• **What to produce**
Output all the data exactly as it appears below.

(Extracted records)
<<<<

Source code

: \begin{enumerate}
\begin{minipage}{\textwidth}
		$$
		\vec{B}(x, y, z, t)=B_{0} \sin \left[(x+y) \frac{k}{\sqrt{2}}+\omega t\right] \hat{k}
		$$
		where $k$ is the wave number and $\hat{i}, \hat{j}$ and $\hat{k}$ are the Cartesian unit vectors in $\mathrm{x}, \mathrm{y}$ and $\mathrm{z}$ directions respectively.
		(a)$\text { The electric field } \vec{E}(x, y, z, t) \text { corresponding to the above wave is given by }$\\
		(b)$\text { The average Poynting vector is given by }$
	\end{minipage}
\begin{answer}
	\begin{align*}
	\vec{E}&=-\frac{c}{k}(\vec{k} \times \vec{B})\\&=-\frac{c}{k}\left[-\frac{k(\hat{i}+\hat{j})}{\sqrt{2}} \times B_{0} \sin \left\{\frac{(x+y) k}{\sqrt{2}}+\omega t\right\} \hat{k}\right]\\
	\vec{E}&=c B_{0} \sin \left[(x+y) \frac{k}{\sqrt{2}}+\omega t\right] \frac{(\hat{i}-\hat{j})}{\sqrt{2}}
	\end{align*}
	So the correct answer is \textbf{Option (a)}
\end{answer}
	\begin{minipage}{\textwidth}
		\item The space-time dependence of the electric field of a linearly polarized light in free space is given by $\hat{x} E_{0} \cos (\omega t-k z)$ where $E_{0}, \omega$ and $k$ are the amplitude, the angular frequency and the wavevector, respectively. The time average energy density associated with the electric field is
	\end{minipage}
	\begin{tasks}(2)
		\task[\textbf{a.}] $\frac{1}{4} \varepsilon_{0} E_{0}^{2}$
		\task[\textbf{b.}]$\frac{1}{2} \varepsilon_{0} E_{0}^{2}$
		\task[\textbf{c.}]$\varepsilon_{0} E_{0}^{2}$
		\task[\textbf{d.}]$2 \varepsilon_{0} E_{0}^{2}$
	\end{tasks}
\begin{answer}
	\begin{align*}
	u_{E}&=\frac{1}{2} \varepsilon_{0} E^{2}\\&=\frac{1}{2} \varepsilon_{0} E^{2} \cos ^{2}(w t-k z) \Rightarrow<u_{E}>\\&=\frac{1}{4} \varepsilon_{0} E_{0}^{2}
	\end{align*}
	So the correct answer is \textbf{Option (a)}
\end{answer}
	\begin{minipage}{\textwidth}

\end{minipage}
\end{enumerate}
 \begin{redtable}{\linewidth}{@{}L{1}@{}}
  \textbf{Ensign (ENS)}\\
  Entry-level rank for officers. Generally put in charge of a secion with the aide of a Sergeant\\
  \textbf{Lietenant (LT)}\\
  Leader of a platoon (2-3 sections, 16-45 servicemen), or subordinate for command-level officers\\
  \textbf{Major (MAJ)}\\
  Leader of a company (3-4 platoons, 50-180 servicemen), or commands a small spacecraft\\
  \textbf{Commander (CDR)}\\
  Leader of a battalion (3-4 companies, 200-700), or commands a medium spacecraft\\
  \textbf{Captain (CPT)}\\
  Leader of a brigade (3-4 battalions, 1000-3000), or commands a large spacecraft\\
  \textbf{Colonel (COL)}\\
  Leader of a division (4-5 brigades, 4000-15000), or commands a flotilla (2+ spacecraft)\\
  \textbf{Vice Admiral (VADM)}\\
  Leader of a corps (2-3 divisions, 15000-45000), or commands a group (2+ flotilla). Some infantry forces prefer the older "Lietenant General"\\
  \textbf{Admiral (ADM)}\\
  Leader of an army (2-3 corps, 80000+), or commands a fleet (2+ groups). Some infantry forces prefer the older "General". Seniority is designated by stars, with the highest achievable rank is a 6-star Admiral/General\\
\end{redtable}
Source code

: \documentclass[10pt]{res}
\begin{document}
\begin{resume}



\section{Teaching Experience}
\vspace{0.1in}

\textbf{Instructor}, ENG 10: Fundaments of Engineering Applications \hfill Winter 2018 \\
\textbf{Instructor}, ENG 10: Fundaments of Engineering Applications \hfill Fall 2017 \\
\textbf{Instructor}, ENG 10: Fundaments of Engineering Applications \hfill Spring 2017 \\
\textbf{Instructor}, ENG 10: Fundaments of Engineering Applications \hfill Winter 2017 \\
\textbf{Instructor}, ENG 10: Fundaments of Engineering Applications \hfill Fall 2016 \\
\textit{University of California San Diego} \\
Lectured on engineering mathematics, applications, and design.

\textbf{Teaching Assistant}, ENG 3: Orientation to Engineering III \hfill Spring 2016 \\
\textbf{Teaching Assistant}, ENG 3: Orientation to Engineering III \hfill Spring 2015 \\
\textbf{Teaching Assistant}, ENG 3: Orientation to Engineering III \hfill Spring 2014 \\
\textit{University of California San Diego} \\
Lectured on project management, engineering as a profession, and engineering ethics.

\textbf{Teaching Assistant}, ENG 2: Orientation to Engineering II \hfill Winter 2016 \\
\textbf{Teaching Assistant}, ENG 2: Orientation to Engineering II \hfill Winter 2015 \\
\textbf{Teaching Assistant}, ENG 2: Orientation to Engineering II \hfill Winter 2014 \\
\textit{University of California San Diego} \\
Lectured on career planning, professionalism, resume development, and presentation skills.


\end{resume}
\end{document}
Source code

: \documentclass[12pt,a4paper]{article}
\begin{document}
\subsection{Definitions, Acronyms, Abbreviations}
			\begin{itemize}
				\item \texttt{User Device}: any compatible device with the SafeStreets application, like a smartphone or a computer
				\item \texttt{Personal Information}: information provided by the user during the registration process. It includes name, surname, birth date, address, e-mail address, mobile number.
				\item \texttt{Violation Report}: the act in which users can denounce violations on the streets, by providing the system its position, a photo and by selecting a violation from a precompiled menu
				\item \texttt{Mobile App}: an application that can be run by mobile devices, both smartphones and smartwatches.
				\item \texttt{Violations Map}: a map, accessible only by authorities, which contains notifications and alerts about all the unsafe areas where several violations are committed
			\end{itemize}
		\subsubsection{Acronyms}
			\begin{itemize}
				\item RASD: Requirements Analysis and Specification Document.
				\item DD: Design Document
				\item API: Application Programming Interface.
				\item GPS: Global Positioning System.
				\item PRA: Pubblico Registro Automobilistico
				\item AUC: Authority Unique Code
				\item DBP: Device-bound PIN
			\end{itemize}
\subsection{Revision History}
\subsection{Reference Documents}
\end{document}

>>>>

• **Result for this exercise**
Source code

: \begin{enumerate}
\begin{minipage}{\textwidth}
		$$
		\vec{B}(x, y, z, t)=B_{0} \sin \left[(x+y) \frac{k}{\sqrt{2}}+\omega t\right] \hat{k}
		$$
		where $k$ is the wave number and $\hat{i}, \hat{j}$ and $\hat{k}$ are the Cartesian unit vectors in $\mathrm{x}, \mathrm{y}$ and $\mathrm{z}$ directions respectively.
		(a)$\text { The electric field } \vec{E}(x, y, z, t) \text { corresponding to the above wave is given by }$\\
		(b)$\text { The average Poynting vector is given by }$
	\end{minipage}
\begin{answer}
	\begin{align*}
	\vec{E}&=-\frac{c}{k}(\vec{k} \times \vec{B})\\&=-\frac{c}{k}\left[-\frac{k(\hat{i}+\hat{j})}{\sqrt{2}} \times B_{0} \sin \left\{\frac{(x+y) k}{\sqrt{2}}+\omega t\right\} \hat{k}\right]\\
	\vec{E}&=c B_{0} \sin \left[(x+y) \frac{k}{\sqrt{2}}+\omega t\right] \frac{(\hat{i}-\hat{j})}{\sqrt{2}}
	\end{align*}
	So the correct answer is \textbf{Option (a)}
\end{answer}
	\begin{minipage}{\textwidth}
		\item The space-time dependence of the electric field of a linearly polarized light in free space is given by $\hat{x} E_{0} \cos (\omega t-k z)$ where $E_{0}, \omega$ and $k$ are the amplitude, the angular frequency and the wavevector, respectively. The time average energy density associated with the electric field is
	\end{minipage}
	\begin{tasks}(2)
		\task[\textbf{a.}] $\frac{1}{4} \varepsilon_{0} E_{0}^{2}$
		\task[\textbf{b.}]$\frac{1}{2} \varepsilon_{0} E_{0}^{2}$
		\task[\textbf{c.}]$\varepsilon_{0} E_{0}^{2}$
		\task[\textbf{d.}]$2 \varepsilon_{0} E_{0}^{2}$
	\end{tasks}
\begin{answer}
	\begin{align*}
	u_{E}&=\frac{1}{2} \varepsilon_{0} E^{2}\\&=\frac{1}{2} \varepsilon_{0} E^{2} \cos ^{2}(w t-k z) \Rightarrow<u_{E}>\\&=\frac{1}{4} \varepsilon_{0} E_{0}^{2}
	\end{align*}
	So the correct answer is \textbf{Option (a)}
\end{answer}
	\begin{minipage}{\textwidth}

\end{minipage}
\end{enumerate}
 \begin{redtable}{\linewidth}{@{}L{1}@{}}
  \textbf{Ensign (ENS)}\\
  Entry-level rank for officers. Generally put in charge of a secion with the aide of a Sergeant\\
  \textbf{Lietenant (LT)}\\
  Leader of a platoon (2-3 sections, 16-45 servicemen), or subordinate for command-level officers\\
  \textbf{Major (MAJ)}\\
  Leader of a company (3-4 platoons, 50-180 servicemen), or commands a small spacecraft\\
  \textbf{Commander (CDR)}\\
  Leader of a battalion (3-4 companies, 200-700), or commands a medium spacecraft\\
  \textbf{Captain (CPT)}\\
  Leader of a brigade (3-4 battalions, 1000-3000), or commands a large spacecraft\\
  \textbf{Colonel (COL)}\\
  Leader of a division (4-5 brigades, 4000-15000), or commands a flotilla (2+ spacecraft)\\
  \textbf{Vice Admiral (VADM)}\\
  Leader of a corps (2-3 divisions, 15000-45000), or commands a group (2+ flotilla). Some infantry forces prefer the older "Lietenant General"\\
  \textbf{Admiral (ADM)}\\
  Leader of an army (2-3 corps, 80000+), or commands a fleet (2+ groups). Some infantry forces prefer the older "General". Seniority is designated by stars, with the highest achievable rank is a 6-star Admiral/General\\
\end{redtable}
Source code

: \documentclass[10pt]{res}
\begin{document}
\begin{resume}



\section{Teaching Experience}
\vspace{0.1in}

\textbf{Instructor}, ENG 10: Fundaments of Engineering Applications \hfill Winter 2018 \\
\textbf{Instructor}, ENG 10: Fundaments of Engineering Applications \hfill Fall 2017 \\
\textbf{Instructor}, ENG 10: Fundaments of Engineering Applications \hfill Spring 2017 \\
\textbf{Instructor}, ENG 10: Fundaments of Engineering Applications \hfill Winter 2017 \\
\textbf{Instructor}, ENG 10: Fundaments of Engineering Applications \hfill Fall 2016 \\
\textit{University of California San Diego} \\
Lectured on engineering mathematics, applications, and design.

\textbf{Teaching Assistant}, ENG 3: Orientation to Engineering III \hfill Spring 2016 \\
\textbf{Teaching Assistant}, ENG 3: Orientation to Engineering III \hfill Spring 2015 \\
\textbf{Teaching Assistant}, ENG 3: Orientation to Engineering III \hfill Spring 2014 \\
\textit{University of California San Diego} \\
Lectured on project management, engineering as a profession, and engineering ethics.

\textbf{Teaching Assistant}, ENG 2: Orientation to Engineering II \hfill Winter 2016 \\
\textbf{Teaching Assistant}, ENG 2: Orientation to Engineering II \hfill Winter 2015 \\
\textbf{Teaching Assistant}, ENG 2: Orientation to Engineering II \hfill Winter 2014 \\
\textit{University of California San Diego} \\
Lectured on career planning, professionalism, resume development, and presentation skills.


\end{resume}
\end{document}
Source code

: \documentclass[12pt,a4paper]{article}
\begin{document}
\subsection{Definitions, Acronyms, Abbreviations}
			\begin{itemize}
				\item \texttt{User Device}: any compatible device with the SafeStreets application, like a smartphone or a computer
				\item \texttt{Personal Information}: information provided by the user during the registration process. It includes name, surname, birth date, address, e-mail address, mobile number.
				\item \texttt{Violation Report}: the act in which users can denounce violations on the streets, by providing the system its position, a photo and by selecting a violation from a precompiled menu
				\item \texttt{Mobile App}: an application that can be run by mobile devices, both smartphones and smartwatches.
				\item \texttt{Violations Map}: a map, accessible only by authorities, which contains notifications and alerts about all the unsafe areas where several violations are committed
			\end{itemize}
		\subsubsection{Acronyms}
			\begin{itemize}
				\item RASD: Requirements Analysis and Specification Document.
				\item DD: Design Document
				\item API: Application Programming Interface.
				\item GPS: Global Positioning System.
				\item PRA: Pubblico Registro Automobilistico
				\item AUC: Authority Unique Code
				\item DBP: Device-bound PIN
			\end{itemize}
\subsection{Revision History}
\subsection{Reference Documents}
\end{document}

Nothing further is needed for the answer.